(Data records)
^^^^

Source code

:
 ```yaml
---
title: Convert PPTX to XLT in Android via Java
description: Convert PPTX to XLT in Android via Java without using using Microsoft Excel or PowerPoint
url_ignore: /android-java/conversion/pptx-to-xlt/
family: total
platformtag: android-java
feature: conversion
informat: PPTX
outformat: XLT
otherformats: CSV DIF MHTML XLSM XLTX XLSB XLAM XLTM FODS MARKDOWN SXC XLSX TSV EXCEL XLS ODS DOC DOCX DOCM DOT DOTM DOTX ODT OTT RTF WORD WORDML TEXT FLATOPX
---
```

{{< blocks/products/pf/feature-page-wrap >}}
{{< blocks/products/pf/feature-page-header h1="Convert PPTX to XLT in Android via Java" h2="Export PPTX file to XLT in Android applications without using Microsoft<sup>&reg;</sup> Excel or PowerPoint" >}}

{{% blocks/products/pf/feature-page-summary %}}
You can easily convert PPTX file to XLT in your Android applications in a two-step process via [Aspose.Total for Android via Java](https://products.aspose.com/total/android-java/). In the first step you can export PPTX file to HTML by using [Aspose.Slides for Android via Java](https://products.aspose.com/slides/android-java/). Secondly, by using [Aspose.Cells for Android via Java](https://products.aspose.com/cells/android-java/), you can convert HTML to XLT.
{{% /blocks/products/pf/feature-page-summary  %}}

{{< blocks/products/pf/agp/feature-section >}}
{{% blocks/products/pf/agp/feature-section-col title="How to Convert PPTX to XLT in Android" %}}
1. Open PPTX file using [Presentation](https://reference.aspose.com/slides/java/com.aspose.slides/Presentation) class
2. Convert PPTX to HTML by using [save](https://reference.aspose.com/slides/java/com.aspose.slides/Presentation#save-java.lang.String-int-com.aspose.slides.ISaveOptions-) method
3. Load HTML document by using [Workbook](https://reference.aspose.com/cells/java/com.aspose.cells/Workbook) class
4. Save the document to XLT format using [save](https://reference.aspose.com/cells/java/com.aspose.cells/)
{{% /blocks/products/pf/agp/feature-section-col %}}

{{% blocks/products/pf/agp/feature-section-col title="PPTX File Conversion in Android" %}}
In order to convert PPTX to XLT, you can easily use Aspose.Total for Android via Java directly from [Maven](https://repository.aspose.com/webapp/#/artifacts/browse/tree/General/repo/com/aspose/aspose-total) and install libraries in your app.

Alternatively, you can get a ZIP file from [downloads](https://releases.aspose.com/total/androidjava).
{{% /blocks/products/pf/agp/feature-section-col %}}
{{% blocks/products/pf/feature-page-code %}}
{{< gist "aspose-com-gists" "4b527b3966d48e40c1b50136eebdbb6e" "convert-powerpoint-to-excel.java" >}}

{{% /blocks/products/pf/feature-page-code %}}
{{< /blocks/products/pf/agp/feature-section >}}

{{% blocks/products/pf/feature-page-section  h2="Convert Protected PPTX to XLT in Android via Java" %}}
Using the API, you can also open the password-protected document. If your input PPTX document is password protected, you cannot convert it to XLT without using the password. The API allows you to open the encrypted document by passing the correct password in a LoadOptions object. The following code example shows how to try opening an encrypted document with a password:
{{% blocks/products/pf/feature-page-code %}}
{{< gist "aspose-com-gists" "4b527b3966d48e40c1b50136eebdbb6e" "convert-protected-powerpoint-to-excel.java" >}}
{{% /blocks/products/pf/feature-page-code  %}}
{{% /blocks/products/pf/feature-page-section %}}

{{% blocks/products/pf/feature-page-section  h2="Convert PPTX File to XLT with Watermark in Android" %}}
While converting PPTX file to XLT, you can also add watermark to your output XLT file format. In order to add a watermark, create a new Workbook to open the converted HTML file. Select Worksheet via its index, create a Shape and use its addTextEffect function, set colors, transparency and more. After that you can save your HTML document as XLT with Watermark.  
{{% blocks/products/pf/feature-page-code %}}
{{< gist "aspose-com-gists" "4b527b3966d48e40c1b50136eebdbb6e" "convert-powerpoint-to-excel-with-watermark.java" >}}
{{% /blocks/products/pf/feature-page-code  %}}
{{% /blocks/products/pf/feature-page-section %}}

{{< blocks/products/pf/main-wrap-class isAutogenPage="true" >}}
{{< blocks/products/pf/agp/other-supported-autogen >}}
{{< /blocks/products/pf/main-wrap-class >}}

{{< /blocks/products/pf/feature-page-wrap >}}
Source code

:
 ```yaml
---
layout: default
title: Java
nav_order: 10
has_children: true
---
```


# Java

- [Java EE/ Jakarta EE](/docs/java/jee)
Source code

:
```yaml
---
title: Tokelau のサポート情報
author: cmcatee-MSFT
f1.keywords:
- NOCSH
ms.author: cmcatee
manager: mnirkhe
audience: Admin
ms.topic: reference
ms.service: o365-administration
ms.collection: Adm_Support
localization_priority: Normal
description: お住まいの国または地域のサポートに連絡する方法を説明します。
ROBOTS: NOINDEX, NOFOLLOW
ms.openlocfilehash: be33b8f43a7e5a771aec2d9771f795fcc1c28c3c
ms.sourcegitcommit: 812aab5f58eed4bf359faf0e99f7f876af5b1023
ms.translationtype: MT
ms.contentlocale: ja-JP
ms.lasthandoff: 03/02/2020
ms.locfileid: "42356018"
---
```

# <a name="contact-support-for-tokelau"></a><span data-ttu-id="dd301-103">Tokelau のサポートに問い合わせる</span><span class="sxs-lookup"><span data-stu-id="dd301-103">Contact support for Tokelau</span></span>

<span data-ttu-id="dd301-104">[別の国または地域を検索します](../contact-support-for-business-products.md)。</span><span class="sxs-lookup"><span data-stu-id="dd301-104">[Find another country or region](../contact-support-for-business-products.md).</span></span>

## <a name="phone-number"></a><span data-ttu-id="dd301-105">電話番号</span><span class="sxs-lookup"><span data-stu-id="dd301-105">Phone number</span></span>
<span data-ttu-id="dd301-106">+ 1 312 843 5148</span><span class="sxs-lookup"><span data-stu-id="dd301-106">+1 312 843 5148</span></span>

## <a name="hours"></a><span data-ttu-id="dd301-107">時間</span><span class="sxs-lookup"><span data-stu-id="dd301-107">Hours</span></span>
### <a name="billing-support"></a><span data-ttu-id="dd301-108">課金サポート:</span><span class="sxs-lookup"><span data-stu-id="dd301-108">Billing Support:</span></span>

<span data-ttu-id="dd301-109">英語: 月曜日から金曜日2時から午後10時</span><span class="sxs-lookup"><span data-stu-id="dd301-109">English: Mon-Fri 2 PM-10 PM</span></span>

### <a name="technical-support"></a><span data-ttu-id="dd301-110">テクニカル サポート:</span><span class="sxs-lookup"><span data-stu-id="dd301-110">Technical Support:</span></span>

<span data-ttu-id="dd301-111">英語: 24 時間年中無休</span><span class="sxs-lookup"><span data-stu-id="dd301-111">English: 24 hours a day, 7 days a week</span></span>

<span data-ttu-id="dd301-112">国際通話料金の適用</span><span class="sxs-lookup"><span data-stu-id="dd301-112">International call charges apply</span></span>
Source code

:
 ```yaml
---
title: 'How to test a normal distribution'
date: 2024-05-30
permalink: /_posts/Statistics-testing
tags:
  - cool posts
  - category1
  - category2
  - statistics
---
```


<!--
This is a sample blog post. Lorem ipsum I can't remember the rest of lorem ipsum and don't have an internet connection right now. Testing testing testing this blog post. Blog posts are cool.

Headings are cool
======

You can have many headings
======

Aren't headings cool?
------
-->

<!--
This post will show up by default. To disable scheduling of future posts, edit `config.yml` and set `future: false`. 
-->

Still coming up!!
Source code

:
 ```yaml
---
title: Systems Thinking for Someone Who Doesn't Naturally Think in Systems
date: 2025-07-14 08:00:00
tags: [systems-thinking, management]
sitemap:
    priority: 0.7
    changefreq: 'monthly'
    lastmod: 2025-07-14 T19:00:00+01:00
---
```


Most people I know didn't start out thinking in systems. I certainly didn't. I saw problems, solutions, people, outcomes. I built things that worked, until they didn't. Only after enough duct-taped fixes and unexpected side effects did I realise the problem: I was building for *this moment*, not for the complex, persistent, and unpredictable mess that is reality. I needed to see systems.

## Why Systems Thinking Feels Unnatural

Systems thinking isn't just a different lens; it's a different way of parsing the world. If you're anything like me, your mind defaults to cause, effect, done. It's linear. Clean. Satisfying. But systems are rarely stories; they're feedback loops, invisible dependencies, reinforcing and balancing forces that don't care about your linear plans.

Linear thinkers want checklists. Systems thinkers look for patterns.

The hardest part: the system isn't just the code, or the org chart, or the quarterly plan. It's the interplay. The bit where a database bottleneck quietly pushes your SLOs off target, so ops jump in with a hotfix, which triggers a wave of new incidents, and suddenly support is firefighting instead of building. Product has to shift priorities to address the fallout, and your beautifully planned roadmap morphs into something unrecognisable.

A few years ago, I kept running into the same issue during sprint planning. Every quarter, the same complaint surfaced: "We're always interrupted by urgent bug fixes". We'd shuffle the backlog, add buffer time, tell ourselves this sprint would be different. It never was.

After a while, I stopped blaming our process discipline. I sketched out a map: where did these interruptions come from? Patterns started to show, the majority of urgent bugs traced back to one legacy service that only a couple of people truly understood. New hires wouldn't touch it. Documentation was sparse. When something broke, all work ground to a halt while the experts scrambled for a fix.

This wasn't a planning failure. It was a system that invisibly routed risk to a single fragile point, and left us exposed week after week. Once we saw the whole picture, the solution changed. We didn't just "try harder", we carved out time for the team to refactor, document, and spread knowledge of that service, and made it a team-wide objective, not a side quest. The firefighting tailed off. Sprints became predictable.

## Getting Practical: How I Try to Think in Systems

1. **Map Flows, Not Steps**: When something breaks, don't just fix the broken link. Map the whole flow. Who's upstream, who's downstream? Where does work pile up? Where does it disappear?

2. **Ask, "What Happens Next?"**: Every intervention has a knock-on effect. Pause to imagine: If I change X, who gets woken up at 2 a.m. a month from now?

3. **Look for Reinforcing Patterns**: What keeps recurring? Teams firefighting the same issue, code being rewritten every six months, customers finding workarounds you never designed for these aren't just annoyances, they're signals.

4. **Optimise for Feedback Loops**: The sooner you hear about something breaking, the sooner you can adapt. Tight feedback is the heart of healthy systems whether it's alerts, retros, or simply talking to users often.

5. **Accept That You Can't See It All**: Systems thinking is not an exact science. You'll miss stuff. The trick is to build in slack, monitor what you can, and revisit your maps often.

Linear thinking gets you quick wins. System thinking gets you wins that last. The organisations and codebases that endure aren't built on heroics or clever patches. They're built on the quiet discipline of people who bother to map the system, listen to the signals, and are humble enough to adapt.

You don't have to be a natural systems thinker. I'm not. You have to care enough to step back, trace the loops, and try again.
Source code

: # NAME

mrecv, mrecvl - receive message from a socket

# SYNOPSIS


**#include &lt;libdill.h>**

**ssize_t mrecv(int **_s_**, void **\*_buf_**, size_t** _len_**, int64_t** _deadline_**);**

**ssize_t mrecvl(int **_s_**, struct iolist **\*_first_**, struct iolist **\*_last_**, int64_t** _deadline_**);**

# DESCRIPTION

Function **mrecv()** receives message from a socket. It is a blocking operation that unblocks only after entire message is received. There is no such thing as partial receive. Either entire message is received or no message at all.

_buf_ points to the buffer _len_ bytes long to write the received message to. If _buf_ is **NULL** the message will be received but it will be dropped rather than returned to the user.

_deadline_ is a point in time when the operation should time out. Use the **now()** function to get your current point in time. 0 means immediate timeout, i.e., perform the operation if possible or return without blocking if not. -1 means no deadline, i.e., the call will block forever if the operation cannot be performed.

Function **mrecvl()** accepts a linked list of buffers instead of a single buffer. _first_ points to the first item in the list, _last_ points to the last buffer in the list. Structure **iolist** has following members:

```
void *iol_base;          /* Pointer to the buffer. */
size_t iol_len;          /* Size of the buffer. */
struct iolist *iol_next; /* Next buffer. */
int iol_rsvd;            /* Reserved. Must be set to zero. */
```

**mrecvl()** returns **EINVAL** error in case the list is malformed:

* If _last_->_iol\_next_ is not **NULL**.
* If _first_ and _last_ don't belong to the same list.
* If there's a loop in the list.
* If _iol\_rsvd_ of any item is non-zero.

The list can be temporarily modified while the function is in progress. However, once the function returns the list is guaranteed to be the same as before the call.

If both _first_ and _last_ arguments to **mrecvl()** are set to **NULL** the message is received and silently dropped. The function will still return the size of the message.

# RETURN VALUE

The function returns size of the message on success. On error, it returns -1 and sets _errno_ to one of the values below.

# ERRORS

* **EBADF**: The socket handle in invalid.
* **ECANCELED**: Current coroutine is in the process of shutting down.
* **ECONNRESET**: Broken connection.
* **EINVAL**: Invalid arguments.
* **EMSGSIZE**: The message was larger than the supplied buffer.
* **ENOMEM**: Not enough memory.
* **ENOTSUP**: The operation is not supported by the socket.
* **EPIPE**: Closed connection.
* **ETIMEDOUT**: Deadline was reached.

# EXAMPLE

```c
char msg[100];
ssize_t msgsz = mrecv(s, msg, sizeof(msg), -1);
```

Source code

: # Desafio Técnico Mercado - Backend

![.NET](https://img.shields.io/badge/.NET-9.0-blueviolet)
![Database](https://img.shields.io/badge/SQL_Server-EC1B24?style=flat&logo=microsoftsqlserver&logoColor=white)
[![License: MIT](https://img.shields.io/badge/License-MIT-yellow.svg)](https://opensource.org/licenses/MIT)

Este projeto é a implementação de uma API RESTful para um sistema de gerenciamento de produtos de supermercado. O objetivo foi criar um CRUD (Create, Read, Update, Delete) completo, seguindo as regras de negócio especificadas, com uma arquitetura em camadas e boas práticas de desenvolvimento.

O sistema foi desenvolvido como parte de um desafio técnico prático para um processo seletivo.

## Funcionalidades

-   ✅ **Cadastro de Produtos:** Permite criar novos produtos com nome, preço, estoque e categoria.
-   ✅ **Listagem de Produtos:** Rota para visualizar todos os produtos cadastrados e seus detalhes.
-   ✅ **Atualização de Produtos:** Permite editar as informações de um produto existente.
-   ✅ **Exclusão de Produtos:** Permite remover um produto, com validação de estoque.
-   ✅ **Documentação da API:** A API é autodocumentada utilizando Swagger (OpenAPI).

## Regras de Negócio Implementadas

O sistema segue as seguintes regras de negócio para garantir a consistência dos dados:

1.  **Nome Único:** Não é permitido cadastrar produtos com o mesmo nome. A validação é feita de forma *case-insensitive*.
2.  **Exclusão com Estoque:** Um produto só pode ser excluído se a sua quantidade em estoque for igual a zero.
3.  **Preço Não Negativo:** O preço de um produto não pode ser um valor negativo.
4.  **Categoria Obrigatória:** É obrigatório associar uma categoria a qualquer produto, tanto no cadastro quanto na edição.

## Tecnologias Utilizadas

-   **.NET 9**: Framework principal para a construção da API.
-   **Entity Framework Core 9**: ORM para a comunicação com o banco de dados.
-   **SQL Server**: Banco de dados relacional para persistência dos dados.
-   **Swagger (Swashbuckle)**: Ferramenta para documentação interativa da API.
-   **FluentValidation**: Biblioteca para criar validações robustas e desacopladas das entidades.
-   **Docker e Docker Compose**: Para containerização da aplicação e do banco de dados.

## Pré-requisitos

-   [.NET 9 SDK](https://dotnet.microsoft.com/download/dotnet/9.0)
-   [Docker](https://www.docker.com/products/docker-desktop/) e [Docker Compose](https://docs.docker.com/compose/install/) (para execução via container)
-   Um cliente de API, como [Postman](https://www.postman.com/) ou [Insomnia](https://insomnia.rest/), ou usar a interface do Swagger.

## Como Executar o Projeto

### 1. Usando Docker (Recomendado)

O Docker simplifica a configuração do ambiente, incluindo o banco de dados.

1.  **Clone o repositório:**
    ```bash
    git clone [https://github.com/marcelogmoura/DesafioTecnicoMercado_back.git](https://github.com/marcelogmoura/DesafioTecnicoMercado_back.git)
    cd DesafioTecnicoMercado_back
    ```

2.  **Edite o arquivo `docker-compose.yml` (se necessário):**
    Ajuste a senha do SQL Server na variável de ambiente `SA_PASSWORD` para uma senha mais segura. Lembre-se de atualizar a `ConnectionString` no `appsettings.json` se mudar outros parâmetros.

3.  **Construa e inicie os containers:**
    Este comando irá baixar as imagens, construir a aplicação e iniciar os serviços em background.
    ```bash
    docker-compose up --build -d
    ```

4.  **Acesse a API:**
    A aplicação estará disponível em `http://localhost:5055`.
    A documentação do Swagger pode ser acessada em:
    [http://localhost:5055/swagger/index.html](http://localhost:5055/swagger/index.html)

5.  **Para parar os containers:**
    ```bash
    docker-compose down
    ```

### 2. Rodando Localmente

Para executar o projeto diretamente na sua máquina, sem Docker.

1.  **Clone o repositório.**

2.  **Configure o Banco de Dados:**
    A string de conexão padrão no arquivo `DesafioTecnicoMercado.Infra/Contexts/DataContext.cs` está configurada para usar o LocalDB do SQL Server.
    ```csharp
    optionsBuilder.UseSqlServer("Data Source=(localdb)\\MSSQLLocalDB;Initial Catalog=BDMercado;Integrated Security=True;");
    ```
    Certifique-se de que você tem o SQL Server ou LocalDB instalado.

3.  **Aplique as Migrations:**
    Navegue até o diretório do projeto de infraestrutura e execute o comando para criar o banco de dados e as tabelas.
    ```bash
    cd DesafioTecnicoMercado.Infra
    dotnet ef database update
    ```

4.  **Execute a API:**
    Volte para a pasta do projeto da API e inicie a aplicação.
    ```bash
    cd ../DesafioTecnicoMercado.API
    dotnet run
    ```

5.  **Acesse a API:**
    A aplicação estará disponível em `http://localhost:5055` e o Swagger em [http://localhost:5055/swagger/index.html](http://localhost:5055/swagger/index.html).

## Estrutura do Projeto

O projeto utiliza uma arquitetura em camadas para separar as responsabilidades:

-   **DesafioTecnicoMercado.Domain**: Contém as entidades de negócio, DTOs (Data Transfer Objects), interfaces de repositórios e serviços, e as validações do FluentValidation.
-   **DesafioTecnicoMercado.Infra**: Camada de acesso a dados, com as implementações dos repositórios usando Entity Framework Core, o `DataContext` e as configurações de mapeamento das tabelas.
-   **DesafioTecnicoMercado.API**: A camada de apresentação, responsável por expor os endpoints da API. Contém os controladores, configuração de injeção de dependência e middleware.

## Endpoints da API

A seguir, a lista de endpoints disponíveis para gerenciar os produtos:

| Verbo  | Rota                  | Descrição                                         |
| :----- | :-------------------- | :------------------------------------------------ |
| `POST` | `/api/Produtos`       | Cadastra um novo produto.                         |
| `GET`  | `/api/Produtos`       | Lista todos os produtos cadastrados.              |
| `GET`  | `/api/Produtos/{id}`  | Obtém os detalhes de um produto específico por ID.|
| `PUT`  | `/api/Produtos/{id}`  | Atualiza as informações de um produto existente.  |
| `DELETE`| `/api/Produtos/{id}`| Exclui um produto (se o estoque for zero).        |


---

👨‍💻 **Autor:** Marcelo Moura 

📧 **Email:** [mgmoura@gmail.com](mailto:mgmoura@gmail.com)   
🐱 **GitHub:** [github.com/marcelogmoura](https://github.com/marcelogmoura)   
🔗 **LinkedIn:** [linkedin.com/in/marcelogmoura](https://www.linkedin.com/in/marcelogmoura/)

^^^^

### TASK DETAILS
With the string "gets" as the key, filter the data above and show the lines that match.

### TASK OUTPUT
2. **Ask, "What Happens Next?"**: Every intervention has a knock-on effect. Pause to imagine: If I change X, who gets woken up at 2 a.m. a month from now?
Linear thinking gets you quick wins. System thinking gets you wins that last. The organisations and codebases that endure aren't built on heroics or clever patches. They're built on the quiet discipline of people who bother to map the system, listen to the signals, and are humble enough to adapt.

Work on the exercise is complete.